Analysts at Jefferies remain bullish on Imperial Brands (LON:IMB), arguing that the group’s shares are undervalued. The comments come after the tobacco manufacturer updated investors on its full-year performance yesterday, announcing that it would step up its spending plans.
Investors reacted negatively to the news, sending Imperial Brands’ share price tumbling three percent to 3,689.00p in yesterday’s session, underperforming the broader London market, with the FTSE 100 index adding 36.23 points to close 0.53 percent higher at 6,843.13. The group’s shares have gained more than four percent over the past year, as compared with a more than seven-percent advance in the Footsie.
Jefferies reaffirmed Imperial Brands as a ‘buy’ yesterday, with a price target of 4,800p on the stock.
“While not set to grow earnings at the same level as peers, it needs to be judged on different parameters, in our view, with too much focus on share trends not doing the name justice,” the broker’s analyst Owen Bennett said, as quoted by Citywire. The comments came after the tobacco manufacturer unveiled new investment, a response to rival British American Tobacco’s proposed $47 billion buy-out of Reynolds American, which would create the world’s biggest international tobacco company.
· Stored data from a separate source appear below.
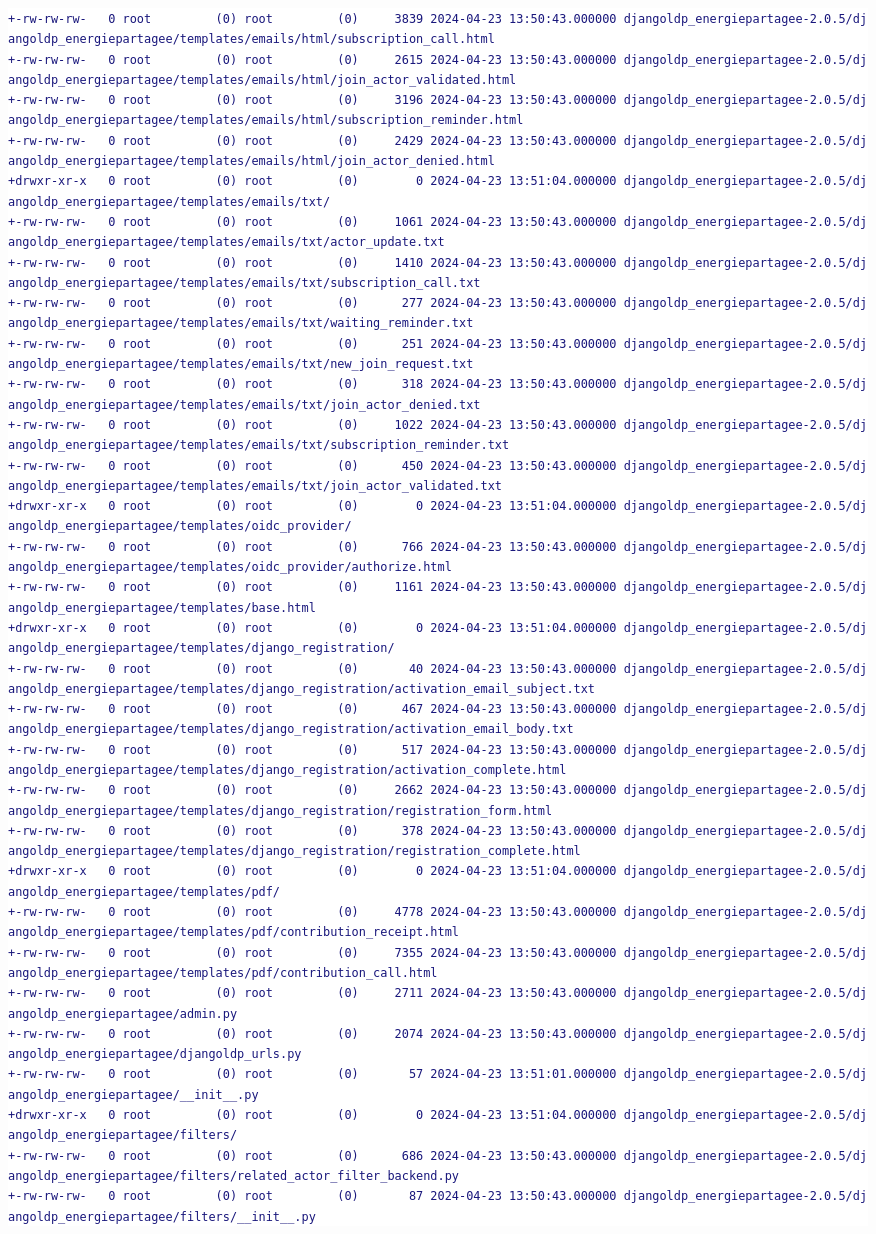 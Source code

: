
 ```diff
+-rw-rw-rw-   0 root         (0) root         (0)     3839 2024-04-23 13:50:43.000000 djangoldp_energiepartagee-2.0.5/djangoldp_energiepartagee/templates/emails/html/subscription_call.html
+-rw-rw-rw-   0 root         (0) root         (0)     2615 2024-04-23 13:50:43.000000 djangoldp_energiepartagee-2.0.5/djangoldp_energiepartagee/templates/emails/html/join_actor_validated.html
+-rw-rw-rw-   0 root         (0) root         (0)     3196 2024-04-23 13:50:43.000000 djangoldp_energiepartagee-2.0.5/djangoldp_energiepartagee/templates/emails/html/subscription_reminder.html
+-rw-rw-rw-   0 root         (0) root         (0)     2429 2024-04-23 13:50:43.000000 djangoldp_energiepartagee-2.0.5/djangoldp_energiepartagee/templates/emails/html/join_actor_denied.html
+drwxr-xr-x   0 root         (0) root         (0)        0 2024-04-23 13:51:04.000000 djangoldp_energiepartagee-2.0.5/djangoldp_energiepartagee/templates/emails/txt/
+-rw-rw-rw-   0 root         (0) root         (0)     1061 2024-04-23 13:50:43.000000 djangoldp_energiepartagee-2.0.5/djangoldp_energiepartagee/templates/emails/txt/actor_update.txt
+-rw-rw-rw-   0 root         (0) root         (0)     1410 2024-04-23 13:50:43.000000 djangoldp_energiepartagee-2.0.5/djangoldp_energiepartagee/templates/emails/txt/subscription_call.txt
+-rw-rw-rw-   0 root         (0) root         (0)      277 2024-04-23 13:50:43.000000 djangoldp_energiepartagee-2.0.5/djangoldp_energiepartagee/templates/emails/txt/waiting_reminder.txt
+-rw-rw-rw-   0 root         (0) root         (0)      251 2024-04-23 13:50:43.000000 djangoldp_energiepartagee-2.0.5/djangoldp_energiepartagee/templates/emails/txt/new_join_request.txt
+-rw-rw-rw-   0 root         (0) root         (0)      318 2024-04-23 13:50:43.000000 djangoldp_energiepartagee-2.0.5/djangoldp_energiepartagee/templates/emails/txt/join_actor_denied.txt
+-rw-rw-rw-   0 root         (0) root         (0)     1022 2024-04-23 13:50:43.000000 djangoldp_energiepartagee-2.0.5/djangoldp_energiepartagee/templates/emails/txt/subscription_reminder.txt
+-rw-rw-rw-   0 root         (0) root         (0)      450 2024-04-23 13:50:43.000000 djangoldp_energiepartagee-2.0.5/djangoldp_energiepartagee/templates/emails/txt/join_actor_validated.txt
+drwxr-xr-x   0 root         (0) root         (0)        0 2024-04-23 13:51:04.000000 djangoldp_energiepartagee-2.0.5/djangoldp_energiepartagee/templates/oidc_provider/
+-rw-rw-rw-   0 root         (0) root         (0)      766 2024-04-23 13:50:43.000000 djangoldp_energiepartagee-2.0.5/djangoldp_energiepartagee/templates/oidc_provider/authorize.html
+-rw-rw-rw-   0 root         (0) root         (0)     1161 2024-04-23 13:50:43.000000 djangoldp_energiepartagee-2.0.5/djangoldp_energiepartagee/templates/base.html
+drwxr-xr-x   0 root         (0) root         (0)        0 2024-04-23 13:51:04.000000 djangoldp_energiepartagee-2.0.5/djangoldp_energiepartagee/templates/django_registration/
+-rw-rw-rw-   0 root         (0) root         (0)       40 2024-04-23 13:50:43.000000 djangoldp_energiepartagee-2.0.5/djangoldp_energiepartagee/templates/django_registration/activation_email_subject.txt
+-rw-rw-rw-   0 root         (0) root         (0)      467 2024-04-23 13:50:43.000000 djangoldp_energiepartagee-2.0.5/djangoldp_energiepartagee/templates/django_registration/activation_email_body.txt
+-rw-rw-rw-   0 root         (0) root         (0)      517 2024-04-23 13:50:43.000000 djangoldp_energiepartagee-2.0.5/djangoldp_energiepartagee/templates/django_registration/activation_complete.html
+-rw-rw-rw-   0 root         (0) root         (0)     2662 2024-04-23 13:50:43.000000 djangoldp_energiepartagee-2.0.5/djangoldp_energiepartagee/templates/django_registration/registration_form.html
+-rw-rw-rw-   0 root         (0) root         (0)      378 2024-04-23 13:50:43.000000 djangoldp_energiepartagee-2.0.5/djangoldp_energiepartagee/templates/django_registration/registration_complete.html
+drwxr-xr-x   0 root         (0) root         (0)        0 2024-04-23 13:51:04.000000 djangoldp_energiepartagee-2.0.5/djangoldp_energiepartagee/templates/pdf/
+-rw-rw-rw-   0 root         (0) root         (0)     4778 2024-04-23 13:50:43.000000 djangoldp_energiepartagee-2.0.5/djangoldp_energiepartagee/templates/pdf/contribution_receipt.html
+-rw-rw-rw-   0 root         (0) root         (0)     7355 2024-04-23 13:50:43.000000 djangoldp_energiepartagee-2.0.5/djangoldp_energiepartagee/templates/pdf/contribution_call.html
+-rw-rw-rw-   0 root         (0) root         (0)     2711 2024-04-23 13:50:43.000000 djangoldp_energiepartagee-2.0.5/djangoldp_energiepartagee/admin.py
+-rw-rw-rw-   0 root         (0) root         (0)     2074 2024-04-23 13:50:43.000000 djangoldp_energiepartagee-2.0.5/djangoldp_energiepartagee/djangoldp_urls.py
+-rw-rw-rw-   0 root         (0) root         (0)       57 2024-04-23 13:51:01.000000 djangoldp_energiepartagee-2.0.5/djangoldp_energiepartagee/__init__.py
+drwxr-xr-x   0 root         (0) root         (0)        0 2024-04-23 13:51:04.000000 djangoldp_energiepartagee-2.0.5/djangoldp_energiepartagee/filters/
+-rw-rw-rw-   0 root         (0) root         (0)      686 2024-04-23 13:50:43.000000 djangoldp_energiepartagee-2.0.5/djangoldp_energiepartagee/filters/related_actor_filter_backend.py
+-rw-rw-rw-   0 root         (0) root         (0)       87 2024-04-23 13:50:43.000000 djangoldp_energiepartagee-2.0.5/djangoldp_energiepartagee/filters/__init__.py
```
“We believe that actions the company has taken has positioned it well to deliver mid-single digit earnings over the medium to long-term,” Bennet pointed out, adding that he expects full-year 2017 earnings per share growth of over 10 percent which, he argues, “is not appropriately reflected in the valuation”.
The 16 analysts offering 12-month price targets for Imperial Brands for the Financial Times have a median target of 4,465.00p, with a high estimate of 4,800.00p and a low estimate of 3,550.00p. As of November 4, the consensus forecast amongst 19 polled investment analysts covering the blue-chip tobacco manufacturer has it that the company will outperform the market.